*** Opening INFORMATION SUPPLIED ***

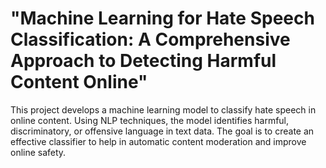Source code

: # "Machine Learning for Hate Speech Classification: A Comprehensive Approach to Detecting Harmful Content Online"
This project develops a machine learning model to classify hate speech in online content. Using NLP techniques, the model identifies harmful, discriminatory, or offensive language in text data. The goal is to create an effective classifier to help in automatic content moderation and improve online safety.
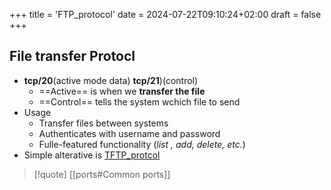 +++
title = 'FTP_protocol'
date = 2024-07-22T09:10:24+02:00
draft = false
+++

## File transfer Protocl 
- **tcp/20**(active mode data)  **tcp/21**)(control)
	- ==Active== is when we **transfer the file**
	-  ==Control== tells the system wchich file to send 
- Usage 
	- Transfer files between systems 
	- Authenticates  with username  and password 
	- Fulle-featured functionality (*list , add, delete, etc.*)
- Simple alterative is [TFTP_protcol](/protocols/TFTP_protcol.md)


>[!quote] [[ports#Common ports]]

*** Closing INFORMATION SUPPLIED ***

**PROBLEM REQUIREMENTS:**
Using the material above, return every line that holds the string "data".

**TASK RESPONSE:**
This project develops a machine learning model to classify hate speech in online content. Using NLP techniques, the model identifies harmful, discriminatory, or offensive language in text data. The goal is to create an effective classifier to help in automatic content moderation and improve online safety.
- **tcp/20**(active mode data)  **tcp/21**)(control)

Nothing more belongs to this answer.